Everett shook his head. Jason had no trouble killing people, but talking to them was another matter altogether.

“Jason,” she said slowly, then stopped to take a deep breath. “The last news I had from you was that you were in a temple full of Elition children being drugged and brainwashed into living weapons. And then nothing. For over twenty-four hours. It shouldn’t have taken half that time for you to get back to Eclipse.”

Jason looked her in the eye. The obsidian faded to very dark brown. “You were worried.”

“Yes.” She exhaled. “I was worried.”

“There was no need to be. I’ve been through far worse. I am no stranger to danger.”

“Precisely my point. I’m worried one time you won’t make it out at all.”

Jason squeezed her tightly. “Don’t worry. It’s been five years, and I have yet to be captured or seriously hurt.”
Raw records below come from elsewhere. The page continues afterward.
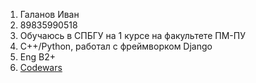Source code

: 1. Галанов Иван
2. 89835990518
3. Обучаюсь в СПБГУ на 1 курсе на факультете ПМ-ПУ
4. С++/Python, работал с фреймворком Django
5. Eng B2+
6. [Codewars](https://www.codewars.com/users/Vina_AH)
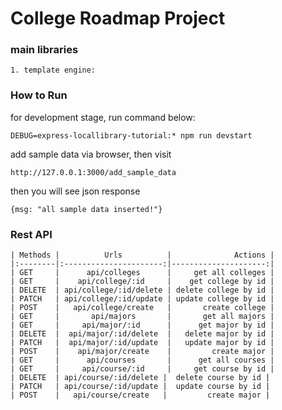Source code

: # College Roadmap Project

### main libraries

    1. template engine: 

### How to Run

for development stage, run command below:

    DEBUG=express-locallibrary-tutorial:* npm run devstart   


add sample data via browser, then visit 

    http://127.0.0.1:3000/add_sample_data

then you will see json response

    {msg: "all sample data inserted!"}


### Rest API

    
    | Methods |          Urls          |              Actions |
    |:--------|:----------------------:|---------------------:|
    | GET     |      api/colleges      |     get all colleges |
    | GET     |    api/college/:id     |    get college by id |
    | DELETE  | api/college/:id/delete | delete college by id |
    | PATCH   | api/college/:id/update | update college by id |
    | POST    |   api/college/create   |       create college |
    | GET     |       api/majors       |       get all majors |
    | GET     |     api/major/:id      |      get major by id |
    | DELETE  |  api/major/:id/delete  |   delete major by id |
    | PATCH   |  api/major/:id/update  |   update major by id |
    | POST    |    api/major/create    |         create major |
    | GET     |      api/courses       |      get all courses |
    | GET     |     api/course/:id     |     get course by id |
    | DELETE  | api/course/:id/delete |  delete course by id |
    | PATCH   | api/course/:id/update |  update course by id |
    | POST    |   api/course/create   |         create major |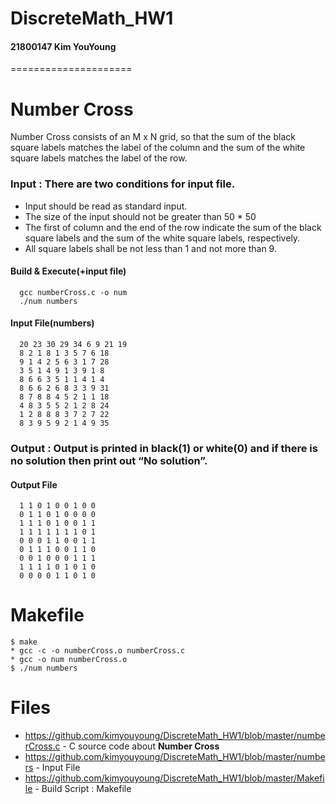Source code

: # DiscreteMath_HW1
#### 21800147 Kim YouYoung
=====================
# Number Cross
Number Cross consists of an M x N grid, so that the sum of the black square labels matches the label of the column and the sum of the white square labels matches the label of the row.
### Input : There are two conditions for input file.
* Input should be read as standard input.
* The size of the input should not be greater than 50 * 50
* The first of column and the end of the row indicate the sum of the black square labels and the sum of the white square labels, respectively.
* All square labels shall be not less than 1 and not more than 9.
#### Build & Execute(+input file)
      gcc numberCross.c -o num
      ./num numbers
#### Input File(numbers)
      20 23 30 29 34 6 9 21 19
      8 2 1 8 1 3 5 7 6 18
      9 1 4 2 5 6 3 1 7 28
      3 5 1 4 9 1 3 9 1 8
      8 6 6 3 5 1 1 4 1 4
      8 6 6 2 6 8 3 3 9 31
      8 7 8 8 4 5 2 1 1 18
      4 8 3 5 5 2 1 2 8 24
      1 2 8 8 8 3 7 2 7 22
      8 3 9 5 9 2 1 4 9 35
      
### Output : Output is printed in black(1) or white(0) and if there is no solution then print out “No solution”.
#### Output File 
      1 1 0 1 0 0 1 0 0 
      0 1 1 0 1 0 0 0 0 
      1 1 1 0 1 0 0 1 1 
      1 1 1 1 1 1 1 0 1 
      0 0 0 1 1 0 0 1 1 
      0 1 1 1 0 0 1 1 0 
      0 0 1 0 0 0 1 1 1 
      1 1 1 1 0 1 0 1 0 
      0 0 0 0 1 1 0 1 0 
      
# Makefile
    $ make
    * gcc -c -o numberCross.o numberCross.c
    * gcc -o num numberCross.o
    $ ./num numbers
    
# Files
* https://github.com/kimyouyoung/DiscreteMath_HW1/blob/master/numberCross.c - C source code about **Number Cross**
* https://github.com/kimyouyoung/DiscreteMath_HW1/blob/master/numbers - Input File
* https://github.com/kimyouyoung/DiscreteMath_HW1/blob/master/Makefile - Build Script : Makefile
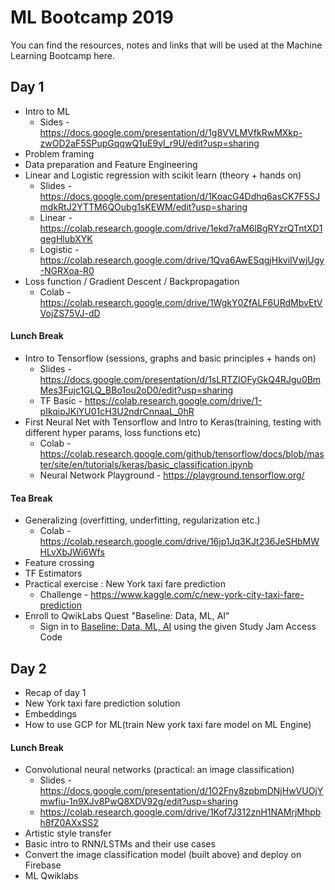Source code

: # ML Bootcamp 2019

You can find the resources, notes and links that will be used at the Machine Learning Bootcamp here.

## Day 1
* Intro to ML
   * Sides - https://docs.google.com/presentation/d/1g8VVLMVfkRwMXkp-zwOD2aF5SPupGqqwQ1uE9yI_r9U/edit?usp=sharing
* Problem framing
* Data preparation and Feature Engineering
* Linear and Logistic regression with scikit learn (theory + hands on)
   * Slides - https://docs.google.com/presentation/d/1KoacG4Ddhq6asCK7F5SJmdkRtJ2YTTM6QOubg1sKEWM/edit?usp=sharing
    * Linear - https://colab.research.google.com/drive/1ekd7raM6lBgRYzrQTntXD1gegHlubXYK
    * Logistic - https://colab.research.google.com/drive/1Qva6AwESqgjHkviIVwjUgy-NGRXoa-R0
* Loss function / Gradient Descent / Backpropagation
    * Colab - https://colab.research.google.com/drive/1WgkY0ZfALF6URdMbvEtVVojZS75VJ-dD
#### Lunch Break 
* Intro to Tensorflow (sessions, graphs and basic principles + hands on)
   * Slides - https://docs.google.com/presentation/d/1sLRTZIOFyGkQ4RJgu0BmMes3Fujc1GLQ_BBo1ou2oD0/edit?usp=sharing
   * TF Basic - https://colab.research.google.com/drive/1-pIkqipJKiYU01cH3U2ndrCnnaaL_0hR
* First Neural Net with Tensorflow and Intro to Keras(training, testing with different hyper params, loss functions etc)
   * Colab - https://colab.research.google.com/github/tensorflow/docs/blob/master/site/en/tutorials/keras/basic_classification.ipynb
   * Neural Network Playground - https://playground.tensorflow.org/
#### Tea Break 
* Generalizing (overfitting, underfitting, regularization etc.)
    * Colab - https://colab.research.google.com/drive/16jp1Jq3KJt236JeSHbMWHLvXbJWi6Wfs
* Feature crossing
* TF Estimators
* Practical exercise : New York taxi fare prediction
    * Challenge - https://www.kaggle.com/c/new-york-city-taxi-fare-prediction
* Enroll to QwikLabs Quest "Baseline: Data, ML, AI"
    * Sign in to [Baseline: Data, ML, AI](https://google.qwiklabs.com/quests/34?event=Study%20Jam&utm_source=qwiklabs&utm_medium=blog&utm_campaign=studyjam) using the given Study Jam Access Code


## Day 2
* Recap of day 1
* New York taxi fare prediction solution
* Embeddings
* How to use GCP for ML(train New york taxi fare model on ML Engine)
#### Lunch Break 
* Convolutional neural networks (practical: an image classification)
   * Slides - https://docs.google.com/presentation/d/1O2Fny8zpbmDNjHwVUOjYmwfiu-1n9XJv8PwQ8XDV92g/edit?usp=sharing
    * https://colab.research.google.com/drive/1Kof7J312znH1NAMrjMhpbh8fZ0AXxSS2
* Artistic style transfer
* Basic intro to RNN/LSTMs and their use cases
* Convert the image classification model (built above) and deploy on Firebase
* ML Qwiklabs
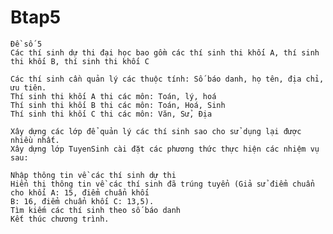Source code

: # Btap5
    Đề số 5
    Các thí sinh dự thi đại học bao gồm các thí sinh thi khối A, thí sinh thi khối B, thí sinh thi khối C

    Các thí sinh cần quản lý các thuộc tính: Số báo danh, họ tên, địa chỉ, ưu tiên.
    Thí sinh thi khối A thi các môn: Toán, lý, hoá
    Thí sinh thi khối B thi các môn: Toán, Hoá, Sinh
    Thí sinh thi khối C thi các môn: Văn, Sử, Địa

    Xây dựng các lớp để quản lý các thí sinh sao cho sử dụng lại được nhiều nhất.
    Xây dựng lớp TuyenSinh cài đặt các phương thức thực hiện các nhiệm vụ sau:

    Nhập thông tin về các thí sinh dự thi
    Hiển thị thông tin về các thí sinh đã trúng tuyển (Giả sử điểm chuẩn cho khối A: 15, điểm chuẩn khối
    B: 16, điểm chuẩn khối C: 13,5).
    Tìm kiếm các thí sinh theo số báo danh
    Kết thúc chương trình.
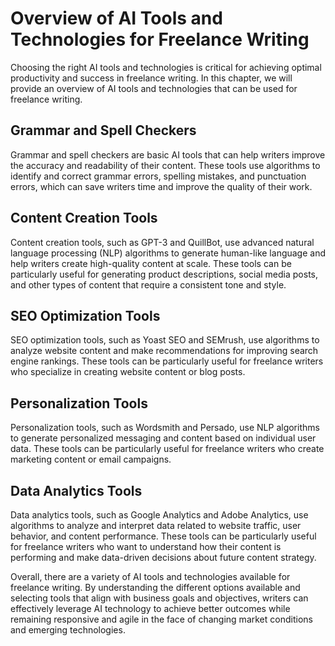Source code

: Overview of AI Tools and Technologies for Freelance Writing
==========================================================================================================================================

Choosing the right AI tools and technologies is critical for achieving optimal productivity and success in freelance writing. In this chapter, we will provide an overview of AI tools and technologies that can be used for freelance writing.

Grammar and Spell Checkers
--------------------------

Grammar and spell checkers are basic AI tools that can help writers improve the accuracy and readability of their content. These tools use algorithms to identify and correct grammar errors, spelling mistakes, and punctuation errors, which can save writers time and improve the quality of their work.

Content Creation Tools
----------------------

Content creation tools, such as GPT-3 and QuillBot, use advanced natural language processing (NLP) algorithms to generate human-like language and help writers create high-quality content at scale. These tools can be particularly useful for generating product descriptions, social media posts, and other types of content that require a consistent tone and style.

SEO Optimization Tools
----------------------

SEO optimization tools, such as Yoast SEO and SEMrush, use algorithms to analyze website content and make recommendations for improving search engine rankings. These tools can be particularly useful for freelance writers who specialize in creating website content or blog posts.

Personalization Tools
---------------------

Personalization tools, such as Wordsmith and Persado, use NLP algorithms to generate personalized messaging and content based on individual user data. These tools can be particularly useful for freelance writers who create marketing content or email campaigns.

Data Analytics Tools
--------------------

Data analytics tools, such as Google Analytics and Adobe Analytics, use algorithms to analyze and interpret data related to website traffic, user behavior, and content performance. These tools can be particularly useful for freelance writers who want to understand how their content is performing and make data-driven decisions about future content strategy.

Overall, there are a variety of AI tools and technologies available for freelance writing. By understanding the different options available and selecting tools that align with business goals and objectives, writers can effectively leverage AI technology to achieve better outcomes while remaining responsive and agile in the face of changing market conditions and emerging technologies.
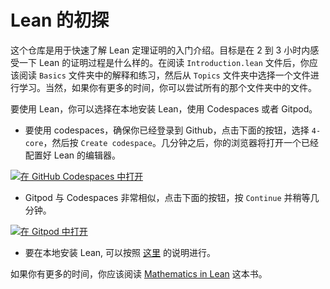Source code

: # Lean 的初探

这个仓库是用于快速了解 Lean 定理证明的入门介绍。目标是在 2 到 3 小时内感受一下 Lean 的证明过程是什么样的。在阅读 `Introduction.lean` 文件后，你应该阅读 `Basics` 文件夹中的解释和练习，然后从 `Topics` 文件夹中选择一个文件进行学习。当然，如果你有更多的时间，你可以尝试所有的那个文件夹中的文件。

要使用 Lean，你可以选择在本地安装 Lean，使用 Codespaces 或者 Gitpod。

* 要使用 codespaces，确保你已经登录到 Github，点击下面的按钮，选择 `4-core`，然后按 `Create codespace`。几分钟之后，你的浏览器将打开一个已经配置好 Lean 的编辑器。

[![在 GitHub Codespaces 中打开](https://github.com/codespaces/badge.svg)](https://codespaces.new/PatrickMassot/GlimpseOfLean)

* Gitpod 与 Codespaces 非常相似，点击下面的按钮，按 `Continue` 并稍等几分钟。

[![在 Gitpod 中打开](https://gitpod.io/button/open-in-gitpod.svg)](https://gitpod.io/#https://github.com/PatrickMassot/GlimpseOfLean)
* 要在本地安装 Lean, 可以按照 [这里](https://leanprover-community.github.io/get_started.html) 的说明进行。

如果你有更多的时间，你应该阅读 [Mathematics in Lean](https://leanprover-community.github.io/mathematics_in_lean/) 这本书。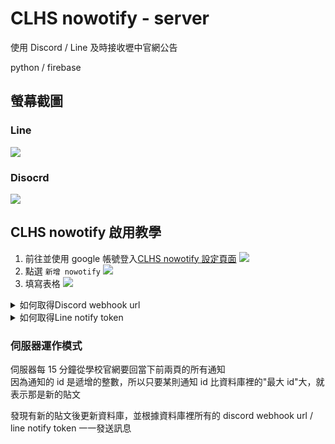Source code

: # CLHS nowotify - server

使用 Discord / Line 及時接收壢中官網公告

python / firebase

## 螢幕截圖

### Line

![](https://i.imgur.com/po8mLk0.png)

### Disocrd

![](https://i.imgur.com/Y6nEr9j.pngs)

## CLHS nowotify 啟用教學

1. 前往並使用 google 帳號登入[CLHS nowotify 設定頁面](https://bwsix.github.io/CLHS-nowotify/)
   ![](https://i.imgur.com/ALTdgas.png)
2. 點選 `新增 nowotify`
   ![](https://i.imgur.com/b2ZD4rL.png)
3. 填寫表格
   ![](https://i.imgur.com/AQui2px.png)

<details><summary>如何取得Discord webhook url</summary>

1. 點選 `文字頻道` 旁的 `編輯頻道` 按鈕
   ![](https://i.imgur.com/Owc3iPH.png)
2. 進入 `整合` 頁面
   ![](https://i.imgur.com/lkhlYcB.png)
   ３. 選擇 `建立 Webhook`  
    \*如果已經有該頻道已經有 Webhook，請選擇 `查看 Webhook` -> `新 Webhook`
   ![](https://i.imgur.com/c7DHmRr.png)
3. 點選 `複製 Webhook 網址`
   ![](https://i.imgur.com/1mKbwQL.png)
4. 繼續完成上方的表格就大功更成了!

</details>

<details><summary>如何取得Line notify token</summary>

1. 前往 Line Notify 設定頁面並登入
   https://notify-bot.line.me/my/  
   \*首次登入會需要在 Line 輸入驗證碼
   ![](https://i.imgur.com/5Wl97MC.png)
2. 點選 `發行權杖`
   ![](https://i.imgur.com/CRRgOEL.png)
3. 完成設定後點選 `發行`  
   \*權杖名稱建議填寫 **CLHS-nowotify**，方便日後辨識
   ![](https://i.imgur.com/3Gd1Eer.png)
4. 點選複製
   ![](https://i.imgur.com/7GGhfjm.png)
5. 繼續完成上方的表格後，依照指示將 "LINE Notify"
   帳號加入群組就完成設定了!
   ![](https://i.imgur.com/CDYEWJ5.png)

</details>

### 伺服器運作模式

伺服器每 15 分鐘從學校官網要回當下前兩頁的所有通知  
因為通知的 id 是遞增的整數，所以只要某則通知 id 比資料庫裡的"最大 id"大，就表示那是新的貼文

發現有新的貼文後更新資料庫，並根據資料庫裡所有的 discord webhook url / line notify token 一一發送訊息
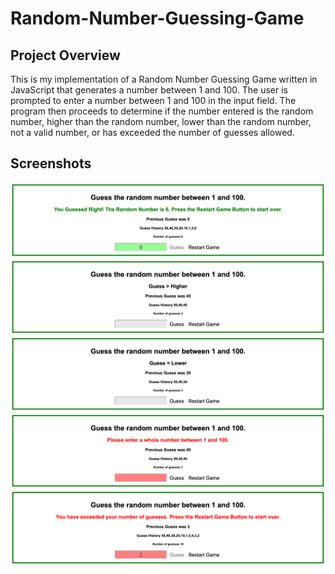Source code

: # Random-Number-Guessing-Game

## Project Overview

This is my implementation of a Random Number Guessing Game written in JavaScript that generates a number between 1 and 100.  The user is prompted to enter a number between 1 and 100 in the input field. The program then proceeds to determine if the number entered is the random number, higher than the random number, lower than the random number, not a valid number, or has exceeded the number of guesses allowed.

## Screenshots

<img src="screenshots/guessedright.png">
<img src="screenshots/guesshigher.png">
<img src="screenshots/guesslower.png">
<img src="screenshots/wholenumber.png">
<img src="screenshots/exceededguesses.png">
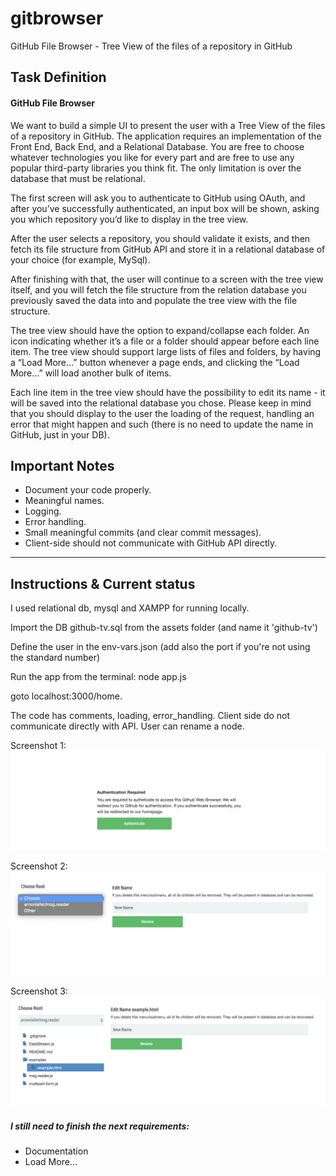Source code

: # gitbrowser
GitHub File Browser - Tree View of the files of a repository in GitHub


Task Definition
----

#### GitHub File Browser

We want to build a simple UI to present the user with a Tree View of the files of a repository in GitHub. The application requires an implementation of the Front End, Back End, and a Relational Database. You are free to choose whatever technologies you like for every part and are free to use any popular third-party libraries you think fit. The only limitation is over the database that must be relational.

The first screen will ask you to authenticate to GitHub using OAuth, and after you’ve successfully authenticated, an input box will be shown, asking you which repository you’d like to display in the tree view.

After the user selects a repository, you should validate it exists, and then fetch its file structure from GitHub API and store it in a relational database of your choice (for example, MySql).

After finishing with that, the user will continue to a screen with the tree view itself, and you will fetch the file structure from the relation database you previously saved the data into and populate the tree view with the file structure.

The tree view should have the option to expand/collapse each folder. An icon indicating whether it’s a file or a folder should appear before each line item. The tree view should support large lists of files and folders, by having a “Load More…” button whenever a page ends, and clicking the “Load More…” will load another bulk of items.

Each line item in the tree view should have the possibility to edit its name - it will be saved into the relational database you chose. Please keep in mind that you should display to the user the loading of the request, handling an error that might happen and such (there is no need to update the name in GitHub, just in your DB).

Important Notes
----

* Document your code properly.
* Meaningful names.
* Logging.
* Error handling.
* Small meaningful commits (and clear commit messages).
* Client-side should not communicate with GitHub API directly.

******

Instructions & Current status
----

I used relational db, mysql and XAMPP for running locally.

Import the DB github-tv.sql from the assets folder (and name it 'github-tv')

Define the user in the env-vars.json (add also the port if you're not using the standard number)

Run the app from the terminal: node app.js

goto localhost:3000/home.

The code has comments, loading, error_handling. 
Client side do not communicate directly with API. 
User can rename a node.

Screenshot 1: 
![alt text](https://github.com/arnonlafer/gitbrowser/raw/master/assets/Screen%20Shot%202019-11-25%20at%202.57.45%20PM.png "Screenshot 1")

Screenshot 2: 
![alt text](https://github.com/arnonlafer/gitbrowser/raw/master/assets/Screen%20Shot%202019-11-25%20at%202.31.51%20PM.png "Screenshot 2")

Screenshot 3: 
![alt text](https://github.com/arnonlafer/gitbrowser/raw/master/assets/Screen%20Shot%202019-11-25%20at%202.31.15%20PM.png "Screenshot 3")

##### I still need to finish the next requirements:
* Documentation
* Load More...

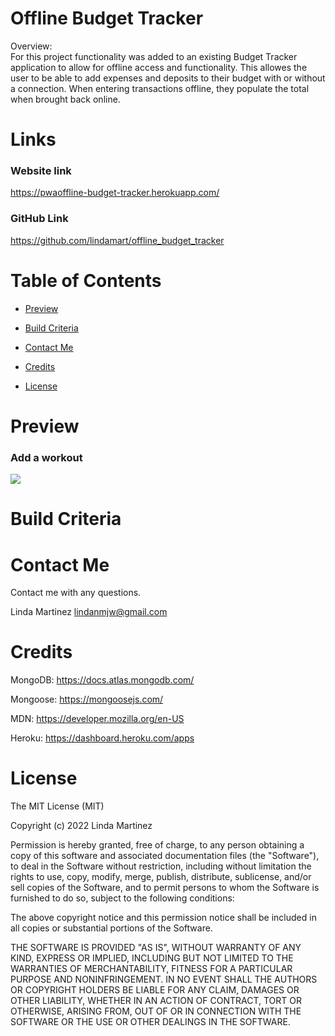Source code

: # Offline Budget Tracker

Overview:  
For this project functionality was added to an existing Budget Tracker application to allow for offline access and functionality.  This allowes the user to be able to add expenses and deposits to their budget with or without a connection. When entering transactions offline, they populate the total when brought back online.

<!-- Offline Functionality:

  * Enter deposits offline

  * Enter expenses offline

When brought back online:

  * Offline entries should be added to tracker. -->
# Links

### Website link 
https://pwaoffline-budget-tracker.herokuapp.com/

### GitHub Link
https://github.com/lindamart/offline_budget_tracker


# Table of Contents 

- [Preview](#preview)

- [Build Criteria](#build-criteria) 

- [Contact Me](#contact-me)

- [Credits](#credits)

- [License](#license)



# Preview
### Add a workout
![](photo.jpg)

# Build Criteria



# Contact Me

Contact me with any questions.

Linda Martinez [lindanmjw@gmail.com](mailto:lindanmjw@gmail.com)


# Credits 

MongoDB: https://docs.atlas.mongodb.com/

Mongoose: https://mongoosejs.com/

MDN: https://developer.mozilla.org/en-US

Heroku: https://dashboard.heroku.com/apps

# License

The MIT License (MIT)

Copyright (c) 2022 Linda Martinez

Permission is hereby granted, free of charge, to any person obtaining a copy of this software and associated documentation files (the "Software"), to deal in the Software without restriction, including without limitation the rights to use, copy, modify, merge, publish, distribute, sublicense, and/or sell copies of the Software, and to permit persons to whom the Software is furnished to do so, subject to the following conditions:

The above copyright notice and this permission notice shall be included in all copies or substantial portions of the Software.

THE SOFTWARE IS PROVIDED "AS IS", WITHOUT WARRANTY OF ANY KIND, EXPRESS OR IMPLIED, INCLUDING BUT NOT LIMITED TO THE WARRANTIES OF MERCHANTABILITY, FITNESS FOR A PARTICULAR PURPOSE AND NONINFRINGEMENT. IN NO EVENT SHALL THE AUTHORS OR COPYRIGHT HOLDERS BE LIABLE FOR ANY CLAIM, DAMAGES OR OTHER LIABILITY, WHETHER IN AN ACTION OF CONTRACT, TORT OR OTHERWISE, ARISING FROM, OUT OF OR IN CONNECTION WITH THE SOFTWARE OR THE USE OR OTHER DEALINGS IN THE SOFTWARE.
  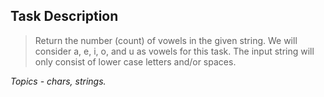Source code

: ## Task Description ##

> Return the number (count) of vowels in the given string. We will consider a, e, i, o, and u as vowels for this task. The input string will only consist of lower case letters and/or spaces.

*Topics - chars, strings.*
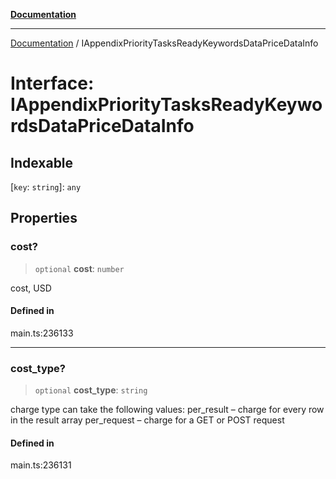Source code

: [**Documentation**](../README.md)

***

[Documentation](../README.md) / IAppendixPriorityTasksReadyKeywordsDataPriceDataInfo

# Interface: IAppendixPriorityTasksReadyKeywordsDataPriceDataInfo

## Indexable

 \[`key`: `string`\]: `any`

## Properties

### cost?

> `optional` **cost**: `number`

cost, USD

#### Defined in

main.ts:236133

***

### cost\_type?

> `optional` **cost\_type**: `string`

charge type
can take the following values:
per_result – charge for every row in the result array
per_request – charge for a GET or POST request

#### Defined in

main.ts:236131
Five years as an assassin without incident. It was an impressive track record. Given the nature of their work, assassins tended not to last very long. All it took was a target with a better fighter for a bodyguard, and that was the end. And for one who worked alone as Jason did, it might just be a matter of numbers. A few good bodyguards could be enough to overpower him.

Or just one crazy, red-eyed Siennan named Nemesis. Everett had seen her fight Isis, and he wasn’t ashamed to admit he would rather run than go head-to-head with that demonic Triad. Even Jason seemed wary of her, and he wasn’t usually afraid of anyone.

“You may have survived your profession so far, but as I always tell you, dear brother, there is a first time for everything.” Lana sighed. “May I see the book?”

Jason pulled a heavy brown book stitched together with gold threading out of his backpack and handed it to her. Lana brushed her finger across the bumpy leather cover with reverence. Everett knew Jason had run off after a rare Elition book that would somehow help him find his lost friend Terra Cross. He didn’t know how this book would help Jason, but he could safely bet his extensive weapons collection that it involved magic. Elition things
always
involved magic.

“The Book of Vision.” She turned it over in her hands. “Do you want me to store it in the library with the Book of Memory?”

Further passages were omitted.